▶
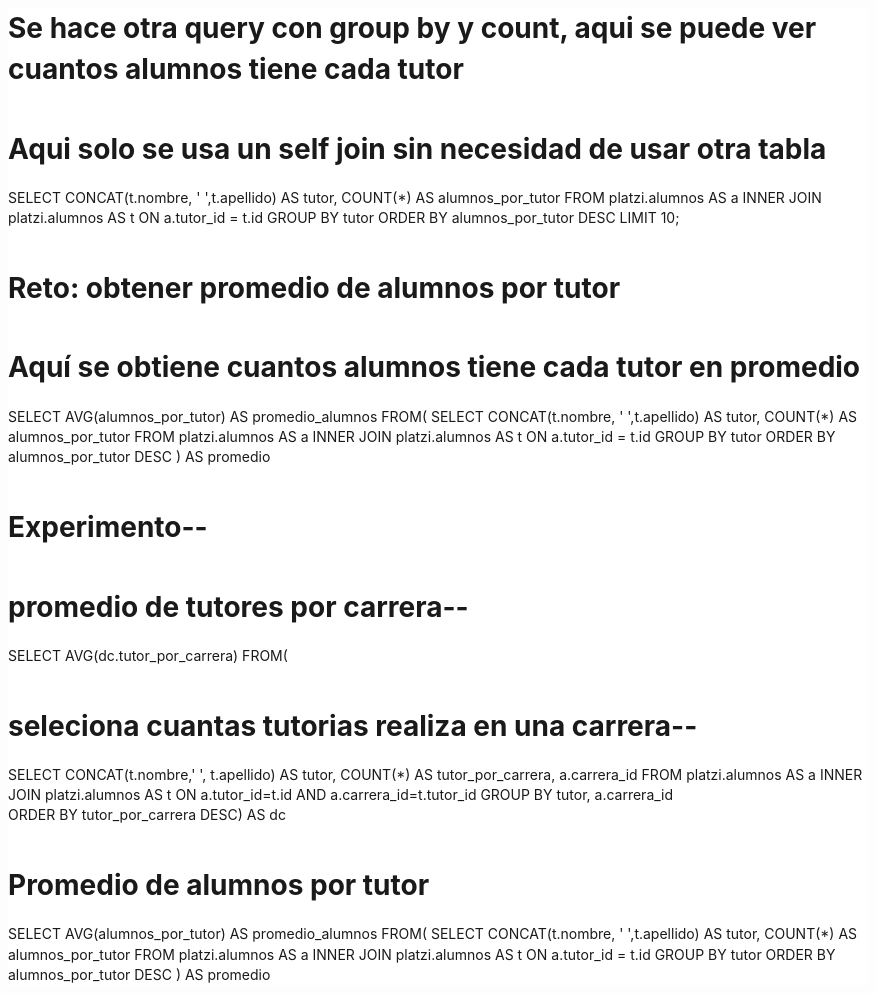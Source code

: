 # Se hace otra query con group by y count, aqui se puede ver cuantos alumnos tiene cada tutor
# Aqui solo se usa un self join sin necesidad de usar otra tabla
SELECT CONCAT(t.nombre, ' ',t.apellido) AS tutor,
	COUNT(*) AS alumnos_por_tutor
FROM platzi.alumnos AS a
	INNER JOIN platzi.alumnos AS t ON a.tutor_id = t.id
	GROUP BY tutor
	ORDER BY alumnos_por_tutor DESC
	LIMIT 10;

# Reto: obtener promedio de alumnos por tutor
# Aquí se obtiene cuantos alumnos tiene cada tutor en promedio
SELECT AVG(alumnos_por_tutor) AS promedio_alumnos
FROM(
	SELECT CONCAT(t.nombre, ' ',t.apellido) AS tutor,
	COUNT(*) AS alumnos_por_tutor
	FROM platzi.alumnos AS a
	INNER JOIN platzi.alumnos AS t ON a.tutor_id = t.id
	GROUP BY tutor
	ORDER BY alumnos_por_tutor DESC
) AS promedio

# Experimento-- 
# promedio de tutores por carrera--
SELECT AVG(dc.tutor_por_carrera)
FROM(
# seleciona cuantas tutorias realiza en una carrera--
SELECT 	CONCAT(t.nombre,' ',	t.apellido) AS tutor,
		COUNT(*) AS tutor_por_carrera,
		a.carrera_id
FROM platzi.alumnos AS a
	INNER JOIN platzi.alumnos AS t ON a.tutor_id=t.id 
			AND a.carrera_id=t.tutor_id
GROUP BY tutor, a.carrera_id	
ORDER BY tutor_por_carrera DESC) AS dc

# Promedio de alumnos por tutor
SELECT AVG(alumnos_por_tutor) AS promedio_alumnos
FROM(
	SELECT CONCAT(t.nombre, ' ',t.apellido) AS tutor,
	COUNT(*) AS alumnos_por_tutor
	FROM platzi.alumnos AS a
	INNER JOIN platzi.alumnos AS t ON a.tutor_id = t.id
	GROUP BY tutor
	ORDER BY alumnos_por_tutor DESC
) AS promedio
◀
Problem to work on: All lines with the word "apellido" need to be copied from the data above.

Result below:
SELECT CONCAT(t.nombre, ' ',t.apellido) AS tutor,
	SELECT CONCAT(t.nombre, ' ',t.apellido) AS tutor,
SELECT 	CONCAT(t.nombre,' ',	t.apellido) AS tutor,
	SELECT CONCAT(t.nombre, ' ',t.apellido) AS tutor,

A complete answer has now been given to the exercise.